Algumas pessoas não acreditam em Deus. Outras acreditam, mas


acham que Deus não faz nada. Não o levam a sério. Levar Deus a
sério, para um cristão, significa antes de mais nada levar a sério a
vivência da Trindade.

Muitos de nós ainda não terminamos de entender a Trindade. Muitos


não entendemos que a Trindade existe para isso mesmo, para não ser
entendida com a razão humana e permanentemente desafiar a razão
para que se supere e ultrapasse seus limites.

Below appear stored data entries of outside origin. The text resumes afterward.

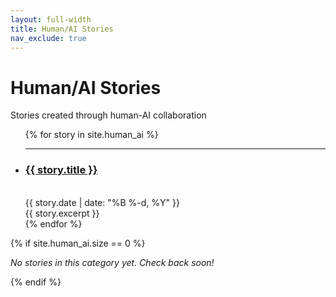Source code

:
 ```yaml
---
layout: full-width
title: Human/AI Stories
nav_exclude: true
---
```


<h1 class="content-listing-header sans">Human/AI Stories</h1>
<p class="subtitle">Stories created through human-AI collaboration</p>

<ul class="content-listing">
  {% for story in site.human_ai %}
    <li class="listing">
      <hr class="slender">
      <a href="{{ story.url | prepend: site.baseurl }}"><h3 class="contrast">{{ story.title }}</h3></a>
      <br><span class="smaller">{{ story.date | date: "%B %-d, %Y" }}</span><br/>
      <div>{{ story.excerpt }}</div>
    </li>
  {% endfor %}
</ul>

{% if site.human_ai.size == 0 %}
<p><em>No stories in this category yet. Check back soon!</em></p>
{% endif %}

A Trindade significa que Deus se exerce na história e que também se


exerce no intelecto humano. O Deus trinitário seria inconcebível sem
sua configuração histórica – o Filho é Deus na história, embora
ultrapasse a história nos dois sentidos: antes (ex Patre natum ante
omnia saecula) e depois (cuius regni non erit finis). Se Deus existisse
apenas fora da história, teríamos um Deus inacessível e indiferente.
Se existisse apenas dentro da história, teríamos um Deus sem o poder
de libertar-nos deste labirinto terreno.

Além disso, Deus fala da história e interpreta a história: qui locutus


est per prophetas. O Deus do Velho Testamento já é uim Deus
histórico e historizante, um Deus que faz história e que vive na
história do seu povo. Mas é um Deus que ainda não se desdobrou no
campo, ainda não cindiu-se de si mesmo para completar-se, ainda
não mergulhou no devir com a incarnação.

Deus se historiza na palavra, no logos. Deus ocorre sobretudo na


palavra “Deus”. Cada vez que a pronunciamos estamos abrindo um
rombo na realidade e invocando a luz incriada que nos desequilibra,
que nos retira do puro pertencer e nos joga em um exílio sobre a
terra.

Na incarnação, Deus deixa de ser apenas “aquele que é” e passa a ser


também aquele que não é. Deus ali se incompleta para se superar a si
mesmo, para atingir “a lua além de Deus, álgida e ignota” de que fala
Fernando Pessoa.

A ação de Deus na história é o que poderíamos chamar de teopolítica.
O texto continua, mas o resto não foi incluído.